Seré sincero, no esperaba mucho de este libro. Digamos que la estética, la historia y el hecho de que el autor (o autores) real se esconda tras un seudónimo olía a producto manufacturado (como así creo que es) y que lo hermana con Ulysses Moore o Geronimo Stilton. Me la lei porque no sabía muy bien qué echarme al coleto y porque me apetecía mucho leerme algo que no llegara a las trescientas páginas. Y, la verdad, es que me ha gustado. Sin fuegos de artificio, pero lo suficiente como para hacer una valoración positiva de esta novela. Skyland es una lectura entretenida, de fácil digestión y, el algún momento, interesante.

Lo más interesante es el mundo que plantea: el planeta Tierra como un conjunto de islas flotantes donde el ciclo del agua ha desaparecido y con él, animales y plantas. Seres humanos que han desarrollado poderes especiales debido a alguna mutación. Buscadores de agua. Me ha gustado también el hecho de alternar dos líneas de narración (año 2071 y año 2251) y el personaje de Lily Carlyle, la científica que parece ser el origen de todo. La narración es fluida, los personajes son simpáticos, las ilustraciones finales son muy chulas, la edición está cuidada, la trama es interesante, pero...

... pero todo es lo de siempre. Chico y chica obligados a colaborar, un grupo que lucha contra el grupo de poder de La Esfera y que, sí, se hace llamar La Resistencia (y van...), malos muy malos, viajes por aquí y por allá, tomas de conciencia, etc. Skyland no es original en practicamente ningún momento de su desarrollo. Todo ya ha sido utilizado en otros momentos (La guerra de las galaxias, Conan el niño del futuro, Mad Max, los millones de niños calvos con poderes que corren por el cine y la literatura, Juegos del hambre y un montón de referencias más). Esto no sería del todo malo porque otras novelas que funcionan a golpe de referencia han resultado buenas novelas (ej, la saga Otro mundo de Maxime Chattam), si no fuera porque en ocasiones la narración resulta atropellada y con falta de desarrollo. Me explico.

A Skyland le faltan páginas (y que yo diga esto es casi un milagro). Todo sucede demasiado deprisa. La evolución de Valerie de hija de puta arrogante a buena tia, la amistad de esta con Leonide, los descubrimientos, etc. Es como si el autor (o autores) pensaran que el lector se aburriría si empieza a describir y desarrollar y desnuda el libro hasta casi dejarlo solo en la acción (algo que es habitual encontrarlo en la actual narrativa juvenil... un miedo para mí injustificado a la descripción, al desarrollo tranquilo, a la caracterización de personajes... Todo parece supeditado al cada vez más odioso verbo de enganchar).
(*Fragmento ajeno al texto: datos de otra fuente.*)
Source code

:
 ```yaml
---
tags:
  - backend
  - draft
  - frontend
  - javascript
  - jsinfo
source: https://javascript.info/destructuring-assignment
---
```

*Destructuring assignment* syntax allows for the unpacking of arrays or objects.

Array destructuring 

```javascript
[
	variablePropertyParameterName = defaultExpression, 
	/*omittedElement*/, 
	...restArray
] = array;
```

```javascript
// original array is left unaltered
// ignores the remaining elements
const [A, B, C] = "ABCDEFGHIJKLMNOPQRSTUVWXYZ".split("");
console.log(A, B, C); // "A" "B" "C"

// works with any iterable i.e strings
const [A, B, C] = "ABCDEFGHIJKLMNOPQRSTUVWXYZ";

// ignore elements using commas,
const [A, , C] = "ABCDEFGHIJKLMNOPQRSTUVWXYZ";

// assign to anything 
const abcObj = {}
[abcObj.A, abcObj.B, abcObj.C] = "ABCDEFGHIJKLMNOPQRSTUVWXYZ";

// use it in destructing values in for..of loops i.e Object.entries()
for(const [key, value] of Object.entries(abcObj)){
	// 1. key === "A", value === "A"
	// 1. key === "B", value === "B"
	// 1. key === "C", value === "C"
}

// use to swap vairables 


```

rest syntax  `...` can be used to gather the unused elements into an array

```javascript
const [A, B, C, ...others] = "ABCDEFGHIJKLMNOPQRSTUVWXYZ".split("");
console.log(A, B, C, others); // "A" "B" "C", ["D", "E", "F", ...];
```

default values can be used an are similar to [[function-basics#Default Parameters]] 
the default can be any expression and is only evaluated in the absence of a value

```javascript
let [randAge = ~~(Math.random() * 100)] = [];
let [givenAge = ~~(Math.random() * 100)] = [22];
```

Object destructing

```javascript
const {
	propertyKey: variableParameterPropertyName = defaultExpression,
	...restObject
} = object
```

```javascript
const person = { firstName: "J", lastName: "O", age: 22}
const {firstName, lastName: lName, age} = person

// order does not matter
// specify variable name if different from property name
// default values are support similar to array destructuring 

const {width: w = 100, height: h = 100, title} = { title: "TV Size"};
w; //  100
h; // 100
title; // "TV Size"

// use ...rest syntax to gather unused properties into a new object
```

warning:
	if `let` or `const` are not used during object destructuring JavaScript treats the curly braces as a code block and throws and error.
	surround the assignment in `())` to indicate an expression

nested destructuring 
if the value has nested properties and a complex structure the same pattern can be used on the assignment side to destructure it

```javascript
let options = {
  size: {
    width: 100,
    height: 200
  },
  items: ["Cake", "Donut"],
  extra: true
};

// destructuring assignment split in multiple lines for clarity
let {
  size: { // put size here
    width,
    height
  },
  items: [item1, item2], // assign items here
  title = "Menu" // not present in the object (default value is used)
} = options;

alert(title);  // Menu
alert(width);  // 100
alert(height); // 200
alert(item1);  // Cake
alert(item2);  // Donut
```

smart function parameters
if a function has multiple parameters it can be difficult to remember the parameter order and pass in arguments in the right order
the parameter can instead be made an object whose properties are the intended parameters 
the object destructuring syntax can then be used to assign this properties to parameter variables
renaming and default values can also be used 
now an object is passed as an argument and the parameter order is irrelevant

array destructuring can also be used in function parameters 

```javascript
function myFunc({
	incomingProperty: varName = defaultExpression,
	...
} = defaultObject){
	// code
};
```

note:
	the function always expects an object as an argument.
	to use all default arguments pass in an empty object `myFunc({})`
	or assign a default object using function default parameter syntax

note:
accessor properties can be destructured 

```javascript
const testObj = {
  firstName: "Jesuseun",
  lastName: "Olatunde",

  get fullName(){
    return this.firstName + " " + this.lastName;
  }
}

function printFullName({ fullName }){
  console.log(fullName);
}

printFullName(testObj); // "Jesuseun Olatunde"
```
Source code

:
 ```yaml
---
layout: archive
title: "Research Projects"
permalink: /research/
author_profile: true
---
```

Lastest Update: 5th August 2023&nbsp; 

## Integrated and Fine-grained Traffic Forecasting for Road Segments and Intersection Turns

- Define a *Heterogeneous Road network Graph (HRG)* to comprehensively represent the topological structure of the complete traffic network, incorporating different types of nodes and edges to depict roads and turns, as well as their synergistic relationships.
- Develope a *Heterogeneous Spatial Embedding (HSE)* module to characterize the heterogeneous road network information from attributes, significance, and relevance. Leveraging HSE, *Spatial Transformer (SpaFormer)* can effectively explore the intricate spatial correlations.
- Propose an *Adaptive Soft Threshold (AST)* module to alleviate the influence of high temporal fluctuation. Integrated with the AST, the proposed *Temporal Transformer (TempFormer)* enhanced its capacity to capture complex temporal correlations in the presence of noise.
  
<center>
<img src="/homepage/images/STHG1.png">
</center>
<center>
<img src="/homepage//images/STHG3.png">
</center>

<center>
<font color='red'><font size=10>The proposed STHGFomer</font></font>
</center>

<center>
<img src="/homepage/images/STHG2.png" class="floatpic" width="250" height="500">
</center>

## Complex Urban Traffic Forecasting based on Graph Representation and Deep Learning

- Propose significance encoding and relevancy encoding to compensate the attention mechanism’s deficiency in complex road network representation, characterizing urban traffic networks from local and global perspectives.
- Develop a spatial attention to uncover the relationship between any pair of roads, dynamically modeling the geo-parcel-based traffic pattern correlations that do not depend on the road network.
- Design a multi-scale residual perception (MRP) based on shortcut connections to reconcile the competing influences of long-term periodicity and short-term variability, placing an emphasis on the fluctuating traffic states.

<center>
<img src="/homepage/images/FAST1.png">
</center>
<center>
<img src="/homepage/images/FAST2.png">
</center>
Los personajes secundarios están poco desarrollados y algunos son simples sombras que pupulan para rellenar diálogo. Hubiese preferido un mayor cuidado en esos aspectos y que se construyera un armazón más consistente porque Skyland tiene todos los ingredientes para ser una gran saga de aventuras. Pero parece que los responsables de ésta se conforman con haber hecho una novela entretenida, simpática, pero que no deja de ser más de lo mismo.

Si alguien no la lee, no creo que pase nada. Y si alguien la lee, pues, bueno, eso que tiene.

Eso sí, entretener, entretiene mucho. Y esto es mucho.